If F is a field, and S is a finite set, let <S>F denote the set of all linear combinations of elements of S with coefficients in F. If addition and scalar multiplication are "coordinatewise", then <S>F is a vector space over F having S as one of its bases. Where unambiguous, the subscript F may be omitted. Despite this notational convention, <E>F is important enough to have a special name, CF(G). When it is convenient and no misinterpretation is possible, we will write C for CF(G). CF(G) is the vector space of all linear combinations of edges of G, with coefficients in F. Similarly, DF(G)=<V>F.

Define a linear transformation ð:CF(G) -> <V>F by ð:ei=vs-vr, for ei=(vs,vr ), and extending ð to all of CF(G) by linearity. The space ZF(G) of cycles is the kernel of ð. That is, z is an element of ZF(G) iff ðz=0. As a special case, note that any loop e is in ZF(G), since ðe=0. Note also: there are two definitions of cycle found in graph theory texts and literature. The other definition corresponds to the non-zero elements of ZF(G) with minimal support and with coefficients of ±1 on this support. On this page, these are called polygons.

Another description of ð is in terms of the vertex-edge incidence matrix of G. For G as above, this will be an m by n matrix M=(mi,j ). If ei=(vs,vr ), then ms,i=+1, mr,i=-1 and mk,i=0 if k is neither s nor r. This incidence matrix is the matrix representing ð with respect to the basis E of CF(G) and the basis V of <V>F.

We could have used incidence matrices to define graphs.

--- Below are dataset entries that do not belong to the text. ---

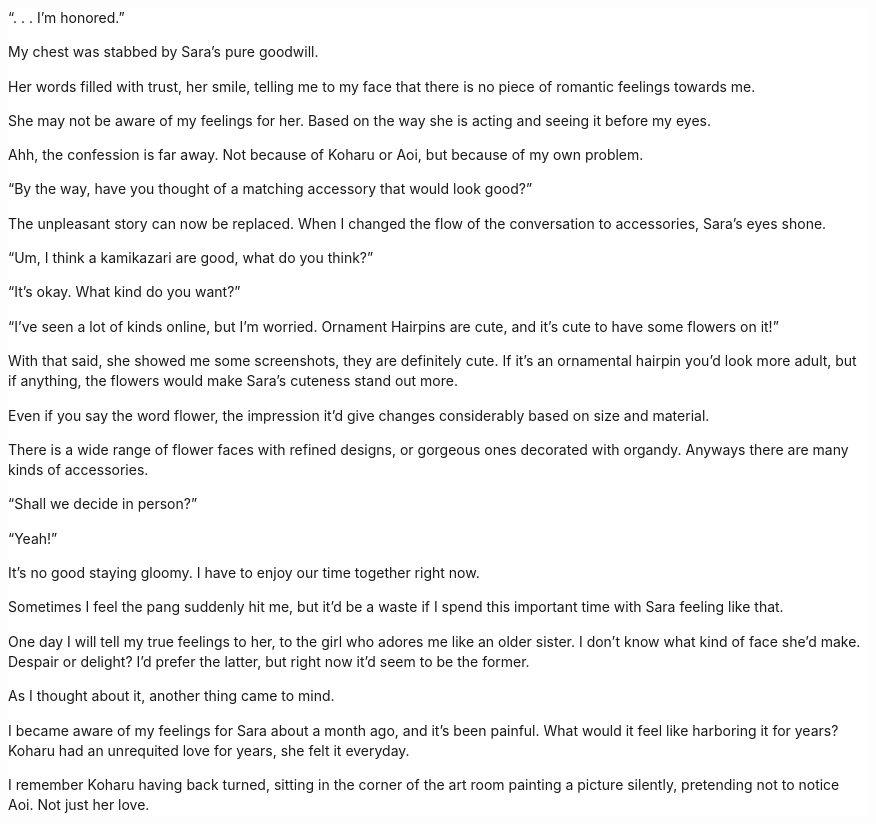 “. . . I’m honored.”

My chest was stabbed by Sara’s pure goodwill.

Her words filled with trust, her smile, telling me to my face that there
is no piece of romantic feelings towards me.

She may not be aware of my feelings for her. Based on the way she is
acting and seeing it before my eyes.

Ahh, the confession is far away. Not because of Koharu or Aoi, but
because of my own problem.

“By the way, have you thought of a matching accessory that would look
good?”

The unpleasant story can now be replaced. When I changed the flow of the
conversation to accessories, Sara’s eyes shone.

“Um, I think a kamikazari are good, what do you think?”

“It’s okay. What kind do you want?”

“I’ve seen a lot of kinds online, but I’m worried. Ornament Hairpins are
cute, and it’s cute to have some flowers on it!”

With that said, she showed me some screenshots, they are definitely
cute. If it’s an ornamental hairpin you’d look more adult, but if
anything, the flowers would make Sara’s cuteness stand out more.

Even if you say the word flower, the impression it’d give changes
considerably based on size and material.

There is a wide range of flower faces with refined designs, or gorgeous
ones decorated with organdy. Anyways there are many kinds of
accessories.

“Shall we decide in person?”

“Yeah!”

It’s no good staying gloomy. I have to enjoy our time together right
now.

Sometimes I feel the pang suddenly hit me, but it’d be a waste if I
spend this important time with Sara feeling like that.

One day I will tell my true feelings to her, to the girl who adores me
like an older sister. I don’t know what kind of face she’d make. Despair
or delight? I’d prefer the latter, but right now it’d seem to be the
former.

As I thought about it, another thing came to mind.

I became aware of my feelings for Sara about a month ago, and it’s been
painful. What would it feel like harboring it for years? Koharu had an
unrequited love for years, she felt it everyday.

I remember Koharu having back turned, sitting in the corner of the art
room painting a picture silently, pretending not to notice Aoi. Not just
her love.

A directed, loopless graph may be interpreted to be an m by n matrix M, with entries in {-1,0,+1}, such that every column has exactly one entry which is +1 and exactly one entry which is -1. The rows of M are the vertices of the graph, and the columns of M are the edges of the graph. We would say that M is connected if the rank of M is m-1. (The rank does not depend on F.) The reader who is familiar with the usual definition of graph should verify that this definition of connected is equivalent to the usual definition and that this definition of rank is equivalent to the usual definition.
Example 1. Suppose that the vertices of G are {v1,v2,v3,v4 } and that the edges of G are e1=(v1,v4 ), e2=(v1,v2 ), e3=(v2,v3 ), e4=(v4,v3 ) and e5=(v4,v2 ). Then, M(G) is 
                 +1   +1    0    0    0 
                  0   -1   +1    0   -1 
                  0    0   -1   -1    0 
                 -1    0    0   +1   +1
Now CF(G) consists of all a1e1+a2e2+a3e3+a4e4+a5e5, with ai in F and <V>F consists of all b1v1+b2v2+b3v3+b4v4, with bi in F.

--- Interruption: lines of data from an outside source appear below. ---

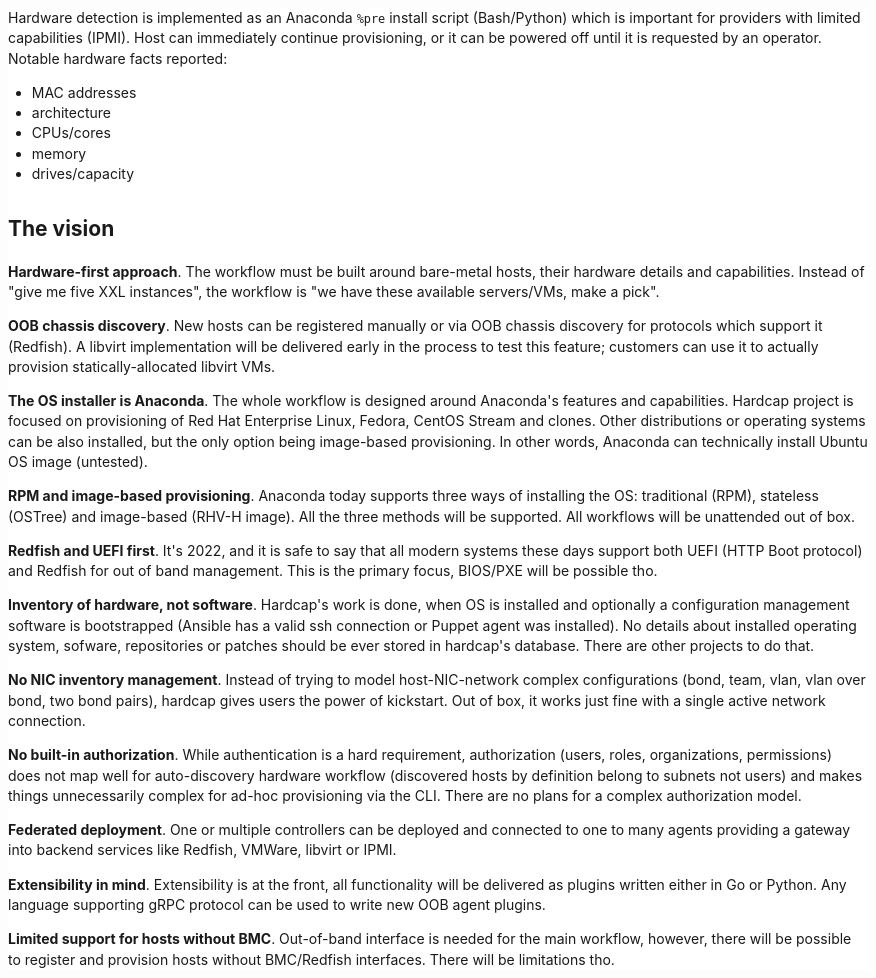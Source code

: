 Hardware detection is implemented as an Anaconda `%pre` install script (Bash/Python) which is important for providers with limited capabilities (IPMI). Host can immediately continue provisioning, or it can be powered off until it is requested by an operator. Notable hardware facts reported:

* MAC addresses
* architecture
* CPUs/cores
* memory
* drives/capacity

## The vision

**Hardware-first approach**. The workflow must be built around bare-metal hosts, their hardware details and capabilities. Instead of "give me five XXL instances", the workflow is "we have these available servers/VMs, make a pick".

**OOB chassis discovery**. New hosts can be registered manually or via OOB chassis discovery for protocols which support it (Redfish). A libvirt implementation will be delivered early in the process to test this feature; customers can use it to actually provision statically-allocated libvirt VMs.

**The OS installer is Anaconda**. The whole workflow is designed around Anaconda's features and capabilities. Hardcap project is focused on provisioning of Red Hat Enterprise Linux, Fedora, CentOS Stream and clones. Other distributions or operating systems can be also installed, but the only option being image-based provisioning. In other words, Anaconda can technically install Ubuntu OS image (untested).

**RPM and image-based provisioning**. Anaconda today supports three ways of installing the OS: traditional (RPM), stateless (OSTree) and image-based (RHV-H image). All the three methods will be supported. All workflows will be unattended out of box.

**Redfish and UEFI first**. It's 2022, and it is safe to say that all modern systems these days support both UEFI (HTTP Boot protocol) and Redfish for out of band management. This is the primary focus, BIOS/PXE will be possible tho.

**Inventory of hardware, not software**. Hardcap's work is done, when OS is installed and optionally a configuration management software is bootstrapped (Ansible has a valid ssh connection or Puppet agent was installed). No details about installed operating system, sofware, repositories or patches should be ever stored in hardcap's database. There are other projects to do that.

**No NIC inventory management**. Instead of trying to model host-NIC-network complex configurations (bond, team, vlan, vlan over bond, two bond pairs), hardcap gives users the power of kickstart. Out of box, it works just fine with a single active network connection.

**No built-in authorization**. While authentication is a hard requirement, authorization (users, roles, organizations, permissions) does not map well for auto-discovery hardware workflow (discovered hosts by definition belong to subnets not users) and makes things unnecessarily complex for ad-hoc provisioning via the CLI. There are no plans for a complex authorization model.

**Federated deployment**. One or multiple controllers can be deployed and connected to one to many agents providing a gateway into backend services like Redfish, VMWare, libvirt or IPMI.

**Extensibility in mind**. Extensibility is at the front, all functionality will be delivered as plugins written either in Go or Python. Any language supporting gRPC protocol can be used to write new OOB agent plugins.

**Limited support for hosts without BMC**. Out-of-band interface is needed for the main workflow, however, there will be possible to register and provision hosts without BMC/Redfish interfaces. There will be limitations tho.
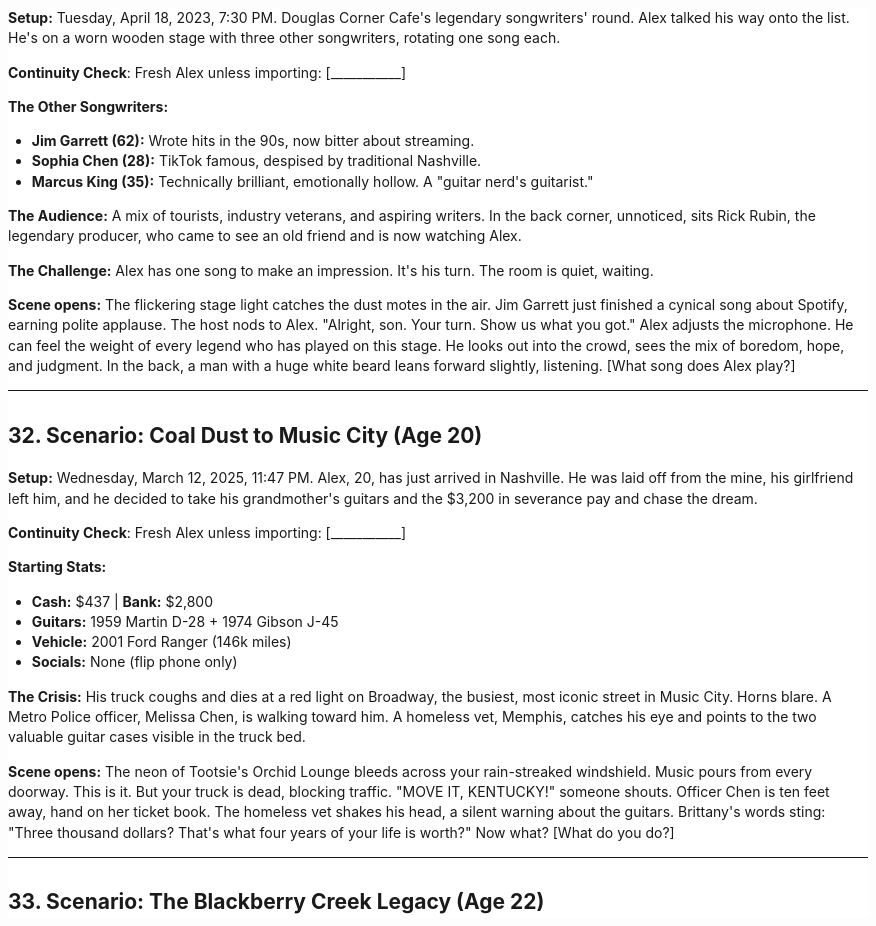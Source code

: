 **Setup:** Tuesday, April 18, 2023, 7:30 PM. Douglas Corner Cafe's legendary songwriters' round. Alex talked his way onto the list. He's on a worn wooden stage with three other songwriters, rotating one song each.

**Continuity Check**: Fresh Alex unless importing: \[\_\_\_\_\_\_\_\_\_\_\_\]

**The Other Songwriters:**

- **Jim Garrett (62):** Wrote hits in the 90s, now bitter about streaming.  
- **Sophia Chen (28):** TikTok famous, despised by traditional Nashville.  
- **Marcus King (35):** Technically brilliant, emotionally hollow. A "guitar nerd's guitarist."

**The Audience:** A mix of tourists, industry veterans, and aspiring writers. In the back corner, unnoticed, sits Rick Rubin, the legendary producer, who came to see an old friend and is now watching Alex.

**The Challenge:** Alex has one song to make an impression. It's his turn. The room is quiet, waiting.

**Scene opens:** The flickering stage light catches the dust motes in the air. Jim Garrett just finished a cynical song about Spotify, earning polite applause. The host nods to Alex. "Alright, son. Your turn. Show us what you got." Alex adjusts the microphone. He can feel the weight of every legend who has played on this stage. He looks out into the crowd, sees the mix of boredom, hope, and judgment. In the back, a man with a huge white beard leans forward slightly, listening. \[What song does Alex play?\]

---

## 32\. Scenario: Coal Dust to Music City (Age 20\)

**Setup:** Wednesday, March 12, 2025, 11:47 PM. Alex, 20, has just arrived in Nashville. He was laid off from the mine, his girlfriend left him, and he decided to take his grandmother's guitars and the $3,200 in severance pay and chase the dream.

**Continuity Check**: Fresh Alex unless importing: \[\_\_\_\_\_\_\_\_\_\_\_\]

**Starting Stats:**

- **Cash:** $437 | **Bank:** $2,800  
- **Guitars:** 1959 Martin D-28 \+ 1974 Gibson J-45  
- **Vehicle:** 2001 Ford Ranger (146k miles)  
- **Socials:** None (flip phone only)

**The Crisis:** His truck coughs and dies at a red light on Broadway, the busiest, most iconic street in Music City. Horns blare. A Metro Police officer, Melissa Chen, is walking toward him. A homeless vet, Memphis, catches his eye and points to the two valuable guitar cases visible in the truck bed.

**Scene opens:** The neon of Tootsie's Orchid Lounge bleeds across your rain-streaked windshield. Music pours from every doorway. This is it. But your truck is dead, blocking traffic. "MOVE IT, KENTUCKY\!" someone shouts. Officer Chen is ten feet away, hand on her ticket book. The homeless vet shakes his head, a silent warning about the guitars. Brittany's words sting: "Three thousand dollars? That's what four years of your life is worth?" Now what? \[What do you do?\]

---

## 33\. Scenario: The Blackberry Creek Legacy (Age 22\)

ð(3e1-7e2+e5 ) = 3ðe1 -7ðe2 +ðe5 = 3 (v1-v4 )-7(v1-v2 )+(v4-v2 ) = -4v1+6v2-2v4; therefore, 3e1-7e2+e5 is a cycle only if char(F)=2. (And then, of course, 3e1-7e2+e5=e1+e2+e5.)

However, ð(7e1-7e2-4e3+4e4+3e5 )=0, so that this member CF(G) is a cycle (i.e., belongs to ZF(G)) no matter what F is. To be continued.
Exercise. Let G be a finite, loopless, directed graph and let M be the incidence matrix of G. Show that the rows of M are not linearly independent.
Exercise. Let G be a finite, loopless, directed graph and let M be the incidence matrix of G. Let W be any square submatrix of M. Show that det(W) is in {-1,0,+1}.
By the support of a vector of C we mean the set of edges of G having non-zero coefficient in the vector. It is obvious that a polygon supports a cycle whose non-zero coeffiecients are all ±1. In the above example, the polygon having edges {e1,e2,e5 } supports the cycles e1-e2+e5 and -e1+e2-e5. Note that a coefficient of -1 has the geometric connotation of taking an edge in the opposite direction to the one given (by the orientation).

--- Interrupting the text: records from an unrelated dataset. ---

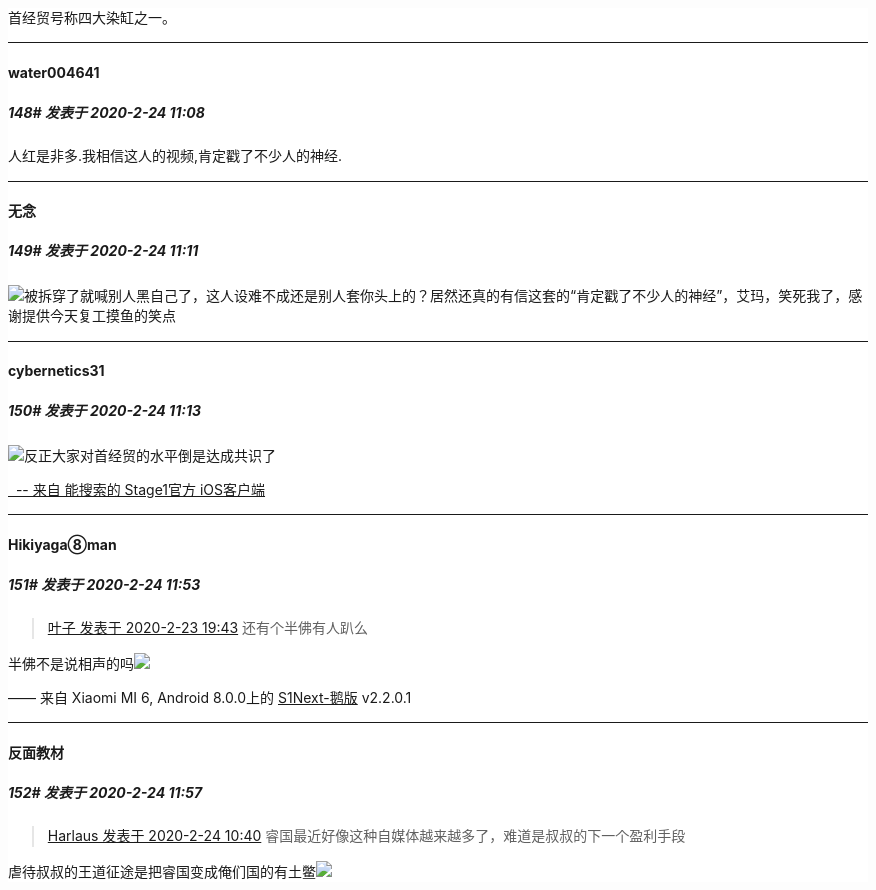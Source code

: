 
首经贸号称四大染缸之一。


*****

####  water004641  
##### 148#       发表于 2020-2-24 11:08


人红是非多.我相信这人的视频,肯定戳了不少人的神经.


*****

####  无念  
##### 149#       发表于 2020-2-24 11:11


<img src="https://static.saraba1st.com/image/smiley/face2017/066.png" referrerpolicy="no-referrer">被拆穿了就喊别人黑自己了，这人设难不成还是别人套你头上的？居然还真的有信这套的“肯定戳了不少人的神经”，艾玛，笑死我了，感谢提供今天复工摸鱼的笑点


*****

####  cybernetics31  
##### 150#       发表于 2020-2-24 11:13


<img src="https://static.saraba1st.com/image/smiley/face2017/067.png" referrerpolicy="no-referrer">反正大家对首经贸的水平倒是达成共识了

[  -- 来自 能搜索的 Stage1官方 iOS客户端](https://itunes.apple.com/fi/app/saraba1st/id1221237470?mt=8)


*****

####  Hikiyaga⑧man  
##### 151#       发表于 2020-2-24 11:53


<blockquote><a href="httphttps://bbs.saraba1st.com/2b/forum.php?mod=redirect&amp;goto=findpost&amp;pid=46501541&amp;ptid=1915332" target="_blank">叶子 发表于 2020-2-23 19:43</a>
还有个半佛有人趴么</blockquote>
半佛不是说相声的吗<img src="https://static.saraba1st.com/image/smiley/face2017/067.png" referrerpolicy="no-referrer">

—— 来自 Xiaomi MI 6, Android 8.0.0上的 [S1Next-鹅版](https://github.com/ykrank/S1-Next/releases) v2.2.0.1


*****

####  反面教材  
##### 152#       发表于 2020-2-24 11:57


<blockquote><a href="httphttps://bbs.saraba1st.com/2b/forum.php?mod=redirect&amp;goto=findpost&amp;pid=46506789&amp;ptid=1915332" target="_blank">Harlaus 发表于 2020-2-24 10:40</a>
睿国最近好像这种自媒体越来越多了，难道是叔叔的下一个盈利手段</blockquote>
虐待叔叔的王道征途是把睿国变成俺们国的有土鳖<img src="https://static.saraba1st.com/image/smiley/face2017/053.png" referrerpolicy="no-referrer">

A tree or spanning tree or maximal tree T is a maximal set of edges of G such that <T>F intersect ZF = {0}. Althought this definition involves F, whether or not a set of edges is a tree does not depend on the choice of F, and a tree by this definition is the usual object. The reader might prove this by induction.
Exercise. List all of the spanning trees for the graph given in Example 1. (There are 8 of them.)

Exercise. Let e be an edge of G in the complement T' of T. By definition, <T> intersect ZF(G) = {0}.

(a) Using the definition of T, show that the dimension of <T union {e}> intersect ZF(G) is at least one.

(b) Suppose that x,y are nonzero elements of <T union {e}> intersect ZF(G). Show that the coefficients of e in x and y cannot be 0.

(c) Suppose that x,y are nonzero elements of <T union {e}> intersect ZF(G). Show that x is a multiple of y, thereby proving that <T union {e}> intersect ZF(G) has dimension 1.
If e1,...,ek are edges of G in the complement T' of T, <T union {ei }> intersect ZF(G) is 1-dimensional; denote by ATei the unique member of this space for which the coefficient of ei is +1. T union {ei } contains a unique polygon which supports ATei, and the non-zero coefficients of ATei are all ±1. Accordingly, ATei does not depend on the choice of F. If e is an element of T, we consider ATe to be 0.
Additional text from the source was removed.